== Try it ==
Write the listing out once more, with every line exactly as it stands.

== Supplied information ==
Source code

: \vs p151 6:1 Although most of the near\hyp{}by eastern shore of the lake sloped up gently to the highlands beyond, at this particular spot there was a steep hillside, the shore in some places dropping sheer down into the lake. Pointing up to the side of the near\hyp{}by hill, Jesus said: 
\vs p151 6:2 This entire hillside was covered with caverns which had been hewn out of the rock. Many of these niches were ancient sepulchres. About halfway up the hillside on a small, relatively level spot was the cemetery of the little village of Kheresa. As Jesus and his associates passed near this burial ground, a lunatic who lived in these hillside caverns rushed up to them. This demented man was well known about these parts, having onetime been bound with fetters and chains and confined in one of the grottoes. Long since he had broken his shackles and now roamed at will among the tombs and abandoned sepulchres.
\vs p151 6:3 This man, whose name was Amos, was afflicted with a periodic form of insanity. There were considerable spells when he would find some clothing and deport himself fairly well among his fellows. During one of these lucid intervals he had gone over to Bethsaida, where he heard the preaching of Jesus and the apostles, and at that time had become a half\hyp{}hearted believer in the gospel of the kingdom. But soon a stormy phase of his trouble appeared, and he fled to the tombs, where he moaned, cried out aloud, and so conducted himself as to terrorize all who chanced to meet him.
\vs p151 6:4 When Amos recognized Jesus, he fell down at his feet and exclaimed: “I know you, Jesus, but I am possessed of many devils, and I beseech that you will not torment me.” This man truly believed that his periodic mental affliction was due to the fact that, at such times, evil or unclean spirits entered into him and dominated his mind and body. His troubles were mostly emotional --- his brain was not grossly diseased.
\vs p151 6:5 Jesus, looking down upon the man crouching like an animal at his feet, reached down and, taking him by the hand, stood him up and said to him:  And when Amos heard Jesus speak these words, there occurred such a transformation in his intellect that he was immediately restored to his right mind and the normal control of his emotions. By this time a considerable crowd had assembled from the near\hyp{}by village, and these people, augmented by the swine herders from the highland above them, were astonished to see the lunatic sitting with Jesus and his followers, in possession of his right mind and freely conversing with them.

== Result ==
Source code

: \vs p151 6:1 Although most of the near\hyp{}by eastern shore of the lake sloped up gently to the highlands beyond, at this particular spot there was a steep hillside, the shore in some places dropping sheer down into the lake. Pointing up to the side of the near\hyp{}by hill, Jesus said: 
\vs p151 6:2 This entire hillside was covered with caverns which had been hewn out of the rock. Many of these niches were ancient sepulchres. About halfway up the hillside on a small, relatively level spot was the cemetery of the little village of Kheresa. As Jesus and his associates passed near this burial ground, a lunatic who lived in these hillside caverns rushed up to them. This demented man was well known about these parts, having onetime been bound with fetters and chains and confined in one of the grottoes. Long since he had broken his shackles and now roamed at will among the tombs and abandoned sepulchres.
\vs p151 6:3 This man, whose name was Amos, was afflicted with a periodic form of insanity. There were considerable spells when he would find some clothing and deport himself fairly well among his fellows. During one of these lucid intervals he had gone over to Bethsaida, where he heard the preaching of Jesus and the apostles, and at that time had become a half\hyp{}hearted believer in the gospel of the kingdom. But soon a stormy phase of his trouble appeared, and he fled to the tombs, where he moaned, cried out aloud, and so conducted himself as to terrorize all who chanced to meet him.
\vs p151 6:4 When Amos recognized Jesus, he fell down at his feet and exclaimed: “I know you, Jesus, but I am possessed of many devils, and I beseech that you will not torment me.” This man truly believed that his periodic mental affliction was due to the fact that, at such times, evil or unclean spirits entered into him and dominated his mind and body. His troubles were mostly emotional --- his brain was not grossly diseased.
\vs p151 6:5 Jesus, looking down upon the man crouching like an animal at his feet, reached down and, taking him by the hand, stood him up and said to him:  And when Amos heard Jesus speak these words, there occurred such a transformation in his intellect that he was immediately restored to his right mind and the normal control of his emotions. By this time a considerable crowd had assembled from the near\hyp{}by village, and these people, augmented by the swine herders from the highland above them, were astonished to see the lunatic sitting with Jesus and his followers, in possession of his right mind and freely conversing with them.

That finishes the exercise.